A steam turbine conventionally includes a rotor and a casing jacket. The rotor includes a rotatably mounted turbine shaft that includes blades. When heated and pressurized steam flows through the flow space between the casing jacket and the rotor, the turbine shaft is set in rotation as energy is transferred from the steam to the rotor. The rotor, and in particular the rotor shaft, often forms the bulk of the metal of the turbine. Thus, the metal that forms the rotor significantly contributes to the cost of the turbine. If the rotor is formed of a high cost, high temperature metal, the cost is even further increased. When manufacturing components of high temperature material, such as turbine rotors, forming large single-piece components results in expensive components, extended manufacturing time and such manufacturing capacity is often limited.
Accordingly, it would be desirable to provide a steam turbine rotor formed of smaller forgings than known in the art, having material that is less expensive on a per pound basis than a single forging and has greater ease of manufacture than known in the art for single-component rotor forgings.

SUMMARY OF THE INVENTION

According to an exemplary embodiment of the present disclosure, a sectioned rotor is disclosed that includes a high temperature section. The high temperature section includes a first high temperature material section, a second high temperature material section; and a sectioned high temperature material section formed of a plurality of high temperature material subsection components.

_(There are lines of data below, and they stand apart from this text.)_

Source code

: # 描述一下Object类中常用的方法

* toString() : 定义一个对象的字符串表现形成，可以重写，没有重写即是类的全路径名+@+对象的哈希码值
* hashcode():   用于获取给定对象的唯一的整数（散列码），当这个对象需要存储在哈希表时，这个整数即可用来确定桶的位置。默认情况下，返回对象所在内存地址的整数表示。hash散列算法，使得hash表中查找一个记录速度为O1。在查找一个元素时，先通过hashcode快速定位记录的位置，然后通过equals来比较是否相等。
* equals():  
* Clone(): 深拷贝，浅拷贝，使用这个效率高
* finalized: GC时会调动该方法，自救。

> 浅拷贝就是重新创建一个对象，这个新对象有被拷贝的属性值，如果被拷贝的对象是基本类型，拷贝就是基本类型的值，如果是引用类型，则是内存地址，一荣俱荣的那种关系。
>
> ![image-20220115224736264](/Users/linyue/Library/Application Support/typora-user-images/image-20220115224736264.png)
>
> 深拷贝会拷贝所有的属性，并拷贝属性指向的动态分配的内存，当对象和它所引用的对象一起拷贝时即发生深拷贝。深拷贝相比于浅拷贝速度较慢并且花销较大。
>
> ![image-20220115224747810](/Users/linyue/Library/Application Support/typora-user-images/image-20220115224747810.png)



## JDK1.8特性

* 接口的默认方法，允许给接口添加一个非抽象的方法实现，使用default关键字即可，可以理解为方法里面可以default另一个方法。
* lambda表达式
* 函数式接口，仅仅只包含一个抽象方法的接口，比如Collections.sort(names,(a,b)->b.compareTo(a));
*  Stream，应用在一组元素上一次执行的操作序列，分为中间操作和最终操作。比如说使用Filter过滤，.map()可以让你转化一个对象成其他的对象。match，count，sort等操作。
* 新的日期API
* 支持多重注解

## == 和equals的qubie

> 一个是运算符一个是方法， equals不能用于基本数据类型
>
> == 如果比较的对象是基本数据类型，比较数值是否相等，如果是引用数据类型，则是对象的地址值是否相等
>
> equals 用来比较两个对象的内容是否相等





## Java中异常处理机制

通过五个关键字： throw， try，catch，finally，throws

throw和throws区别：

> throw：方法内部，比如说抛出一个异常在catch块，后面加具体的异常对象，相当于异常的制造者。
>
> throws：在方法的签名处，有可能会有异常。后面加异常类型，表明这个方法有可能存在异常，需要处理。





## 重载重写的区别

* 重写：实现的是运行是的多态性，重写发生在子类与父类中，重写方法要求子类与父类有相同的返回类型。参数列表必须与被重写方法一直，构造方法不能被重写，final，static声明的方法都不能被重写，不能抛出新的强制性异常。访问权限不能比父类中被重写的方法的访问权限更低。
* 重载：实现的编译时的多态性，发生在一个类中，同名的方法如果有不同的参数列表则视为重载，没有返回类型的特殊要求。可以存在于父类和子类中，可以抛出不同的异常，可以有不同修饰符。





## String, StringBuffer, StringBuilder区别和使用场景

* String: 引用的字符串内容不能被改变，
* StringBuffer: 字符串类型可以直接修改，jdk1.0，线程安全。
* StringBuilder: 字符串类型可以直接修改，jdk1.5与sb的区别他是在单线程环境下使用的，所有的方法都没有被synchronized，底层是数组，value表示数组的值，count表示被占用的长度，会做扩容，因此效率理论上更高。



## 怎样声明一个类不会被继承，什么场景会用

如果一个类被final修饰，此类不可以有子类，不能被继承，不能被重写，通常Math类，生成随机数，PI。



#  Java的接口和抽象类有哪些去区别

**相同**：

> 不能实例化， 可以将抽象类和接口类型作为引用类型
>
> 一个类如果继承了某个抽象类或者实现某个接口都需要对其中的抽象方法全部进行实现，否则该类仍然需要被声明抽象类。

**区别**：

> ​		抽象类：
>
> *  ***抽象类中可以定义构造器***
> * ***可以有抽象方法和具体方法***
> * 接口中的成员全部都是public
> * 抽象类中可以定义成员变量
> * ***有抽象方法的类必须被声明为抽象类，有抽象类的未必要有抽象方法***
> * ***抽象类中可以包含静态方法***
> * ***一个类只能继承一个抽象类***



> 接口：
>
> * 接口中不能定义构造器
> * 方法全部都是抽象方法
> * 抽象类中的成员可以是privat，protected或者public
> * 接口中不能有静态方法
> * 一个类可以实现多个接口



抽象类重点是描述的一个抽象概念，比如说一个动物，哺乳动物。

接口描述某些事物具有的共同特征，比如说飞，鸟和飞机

The sectioned high temperature material section is joined to the first high temperature material section and the second high temperature section. The plurality of the high temperature subsection components are independently formed of a nickel-based superalloy.
According to another exemplary embodiment of the present disclosure, a steam turbine is disclosed that includes a sectioned rotor. The sectioned rotor includes a high temperature section. The high temperature section includes a first high temperature material section, a second high temperature material section; and a sectioned high temperature material section formed of a plurality of high temperature material subsection components. The sectioned high temperature material section is joined to the first high temperature material section and the second high temperature section. The plurality of the high temperature subsection components are independently formed of a nickel-based superalloy.
According to another exemplary embodiment of the present disclosure, a method of manufacturing a rotor is disclosed that includes providing a first high temperature material section, a second high temperature material section and plurality of high temperature material subsection components. The plurality of high temperature material subsection components are fastened together to form a sectioned high temperature material section. The first high temperature material section, the second high temperature material section, and the sectioned high temperature material section are joined together to form a high pressure rotor section. The plurality of the high temperature subsection components are independently formed of a nickel based superalloy.
Other features and advantages of the present invention will be apparent from the following more detailed description of the preferred embodiment, taken in conjunction with the accompanying drawings which illustrate, by way of example, the principles of the invention.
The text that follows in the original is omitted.